Data excerpts
══════════════════════════════

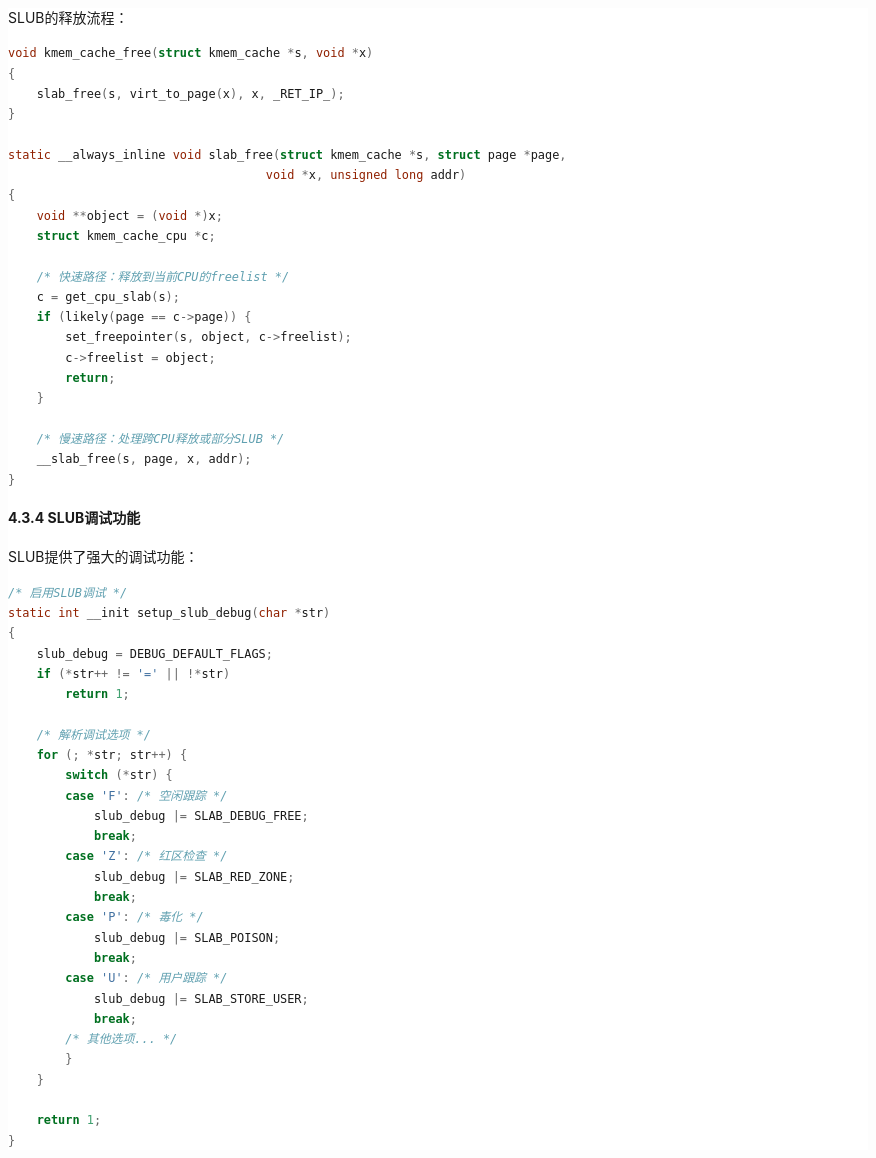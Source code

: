 SLUB的释放流程：

```c
void kmem_cache_free(struct kmem_cache *s, void *x)
{
    slab_free(s, virt_to_page(x), x, _RET_IP_);
}

static __always_inline void slab_free(struct kmem_cache *s, struct page *page,
                                    void *x, unsigned long addr)
{
    void **object = (void *)x;
    struct kmem_cache_cpu *c;

    /* 快速路径：释放到当前CPU的freelist */
    c = get_cpu_slab(s);
    if (likely(page == c->page)) {
        set_freepointer(s, object, c->freelist);
        c->freelist = object;
        return;
    }

    /* 慢速路径：处理跨CPU释放或部分SLUB */
    __slab_free(s, page, x, addr);
}
```

#### 4.3.4 SLUB调试功能

SLUB提供了强大的调试功能：

```c
/* 启用SLUB调试 */
static int __init setup_slub_debug(char *str)
{
    slub_debug = DEBUG_DEFAULT_FLAGS;
    if (*str++ != '=' || !*str)
        return 1;

    /* 解析调试选项 */
    for (; *str; str++) {
        switch (*str) {
        case 'F': /* 空闲跟踪 */
            slub_debug |= SLAB_DEBUG_FREE;
            break;
        case 'Z': /* 红区检查 */
            slub_debug |= SLAB_RED_ZONE;
            break;
        case 'P': /* 毒化 */
            slub_debug |= SLAB_POISON;
            break;
        case 'U': /* 用户跟踪 */
            slub_debug |= SLAB_STORE_USER;
            break;
        /* 其他选项... */
        }
    }

    return 1;
}
```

══════════════════════════════

Assignment – Restate the preceding entries in full, word for word, with the pictures removed.

Reply –
Source code

: SLUB的释放流程：

```c
void kmem_cache_free(struct kmem_cache *s, void *x)
{
    slab_free(s, virt_to_page(x), x, _RET_IP_);
}

static __always_inline void slab_free(struct kmem_cache *s, struct page *page,
                                    void *x, unsigned long addr)
{
    void **object = (void *)x;
    struct kmem_cache_cpu *c;

    /* 快速路径：释放到当前CPU的freelist */
    c = get_cpu_slab(s);
    if (likely(page == c->page)) {
        set_freepointer(s, object, c->freelist);
        c->freelist = object;
        return;
    }

    /* 慢速路径：处理跨CPU释放或部分SLUB */
    __slab_free(s, page, x, addr);
}
```

#### 4.3.4 SLUB调试功能

SLUB提供了强大的调试功能：

```c
/* 启用SLUB调试 */
static int __init setup_slub_debug(char *str)
{
    slub_debug = DEBUG_DEFAULT_FLAGS;
    if (*str++ != '=' || !*str)
        return 1;

    /* 解析调试选项 */
    for (; *str; str++) {
        switch (*str) {
        case 'F': /* 空闲跟踪 */
            slub_debug |= SLAB_DEBUG_FREE;
            break;
        case 'Z': /* 红区检查 */
            slub_debug |= SLAB_RED_ZONE;
            break;
        case 'P': /* 毒化 */
            slub_debug |= SLAB_POISON;
            break;
        case 'U': /* 用户跟踪 */
            slub_debug |= SLAB_STORE_USER;
            break;
        /* 其他选项... */
        }
    }

    return 1;
}
```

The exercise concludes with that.